(Excerpts from a dataset)
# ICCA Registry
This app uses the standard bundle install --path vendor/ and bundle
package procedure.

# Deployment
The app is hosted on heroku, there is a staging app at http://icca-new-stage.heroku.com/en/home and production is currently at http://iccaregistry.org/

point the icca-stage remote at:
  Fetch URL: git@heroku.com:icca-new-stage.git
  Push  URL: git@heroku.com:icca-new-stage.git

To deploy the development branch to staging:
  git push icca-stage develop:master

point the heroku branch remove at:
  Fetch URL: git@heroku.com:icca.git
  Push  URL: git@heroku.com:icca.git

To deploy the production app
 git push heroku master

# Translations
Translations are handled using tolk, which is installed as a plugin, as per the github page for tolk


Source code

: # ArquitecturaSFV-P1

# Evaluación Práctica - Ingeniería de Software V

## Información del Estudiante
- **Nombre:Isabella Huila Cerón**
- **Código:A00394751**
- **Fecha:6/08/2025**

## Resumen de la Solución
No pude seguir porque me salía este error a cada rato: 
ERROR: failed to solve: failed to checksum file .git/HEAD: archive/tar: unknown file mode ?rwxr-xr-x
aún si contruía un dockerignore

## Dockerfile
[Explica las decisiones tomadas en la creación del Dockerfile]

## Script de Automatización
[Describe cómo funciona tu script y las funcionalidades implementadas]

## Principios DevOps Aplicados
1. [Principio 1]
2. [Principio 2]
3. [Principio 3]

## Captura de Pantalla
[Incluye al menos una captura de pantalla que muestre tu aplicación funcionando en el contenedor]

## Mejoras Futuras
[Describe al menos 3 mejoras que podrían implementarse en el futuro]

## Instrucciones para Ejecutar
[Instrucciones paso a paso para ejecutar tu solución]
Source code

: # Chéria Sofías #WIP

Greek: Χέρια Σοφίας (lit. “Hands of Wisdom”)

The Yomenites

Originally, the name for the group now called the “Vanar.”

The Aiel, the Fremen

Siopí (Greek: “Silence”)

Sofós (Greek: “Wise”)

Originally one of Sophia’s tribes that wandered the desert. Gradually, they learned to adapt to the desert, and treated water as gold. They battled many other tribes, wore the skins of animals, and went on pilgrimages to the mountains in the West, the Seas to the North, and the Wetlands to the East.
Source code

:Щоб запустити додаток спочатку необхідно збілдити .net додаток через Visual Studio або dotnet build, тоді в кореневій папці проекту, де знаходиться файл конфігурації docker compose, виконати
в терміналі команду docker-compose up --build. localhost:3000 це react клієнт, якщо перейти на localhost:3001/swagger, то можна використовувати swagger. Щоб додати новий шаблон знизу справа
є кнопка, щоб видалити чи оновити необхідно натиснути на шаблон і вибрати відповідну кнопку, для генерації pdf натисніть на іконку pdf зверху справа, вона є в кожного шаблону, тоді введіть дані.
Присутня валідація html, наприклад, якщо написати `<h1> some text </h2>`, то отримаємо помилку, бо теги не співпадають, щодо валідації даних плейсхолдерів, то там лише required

**Directions for this task**.
The entries above should be set down again exactly as they appear.

**Result**.
# ICCA Registry
This app uses the standard bundle install --path vendor/ and bundle
package procedure.

# Deployment
The app is hosted on heroku, there is a staging app at http://icca-new-stage.heroku.com/en/home and production is currently at http://iccaregistry.org/

point the icca-stage remote at:
  Fetch URL: git@heroku.com:icca-new-stage.git
  Push  URL: git@heroku.com:icca-new-stage.git

To deploy the development branch to staging:
  git push icca-stage develop:master

point the heroku branch remove at:
  Fetch URL: git@heroku.com:icca.git
  Push  URL: git@heroku.com:icca.git

To deploy the production app
 git push heroku master

# Translations
Translations are handled using tolk, which is installed as a plugin, as per the github page for tolk


Source code

: # ArquitecturaSFV-P1

# Evaluación Práctica - Ingeniería de Software V

## Información del Estudiante
- **Nombre:Isabella Huila Cerón**
- **Código:A00394751**
- **Fecha:6/08/2025**

## Resumen de la Solución
No pude seguir porque me salía este error a cada rato: 
ERROR: failed to solve: failed to checksum file .git/HEAD: archive/tar: unknown file mode ?rwxr-xr-x
aún si contruía un dockerignore

## Dockerfile
[Explica las decisiones tomadas en la creación del Dockerfile]

## Script de Automatización
[Describe cómo funciona tu script y las funcionalidades implementadas]

## Principios DevOps Aplicados
1. [Principio 1]
2. [Principio 2]
3. [Principio 3]

## Captura de Pantalla
[Incluye al menos una captura de pantalla que muestre tu aplicación funcionando en el contenedor]

## Mejoras Futuras
[Describe al menos 3 mejoras que podrían implementarse en el futuro]

## Instrucciones para Ejecutar
[Instrucciones paso a paso para ejecutar tu solución]
Source code

: # Chéria Sofías #WIP

Greek: Χέρια Σοφίας (lit. “Hands of Wisdom”)

The Yomenites

Originally, the name for the group now called the “Vanar.”

The Aiel, the Fremen

Siopí (Greek: “Silence”)

Sofós (Greek: “Wise”)

Originally one of Sophia’s tribes that wandered the desert. Gradually, they learned to adapt to the desert, and treated water as gold. They battled many other tribes, wore the skins of animals, and went on pilgrimages to the mountains in the West, the Seas to the North, and the Wetlands to the East.
Source code

:Щоб запустити додаток спочатку необхідно збілдити .net додаток через Visual Studio або dotnet build, тоді в кореневій папці проекту, де знаходиться файл конфігурації docker compose, виконати
в терміналі команду docker-compose up --build. localhost:3000 це react клієнт, якщо перейти на localhost:3001/swagger, то можна використовувати swagger. Щоб додати новий шаблон знизу справа
є кнопка, щоб видалити чи оновити необхідно натиснути на шаблон і вибрати відповідну кнопку, для генерації pdf натисніть на іконку pdf зверху справа, вона є в кожного шаблону, тоді введіть дані.
Присутня валідація html, наприклад, якщо написати `<h1> some text </h2>`, то отримаємо помилку, бо теги не співпадають, щодо валідації даних плейсхолдерів, то там лише required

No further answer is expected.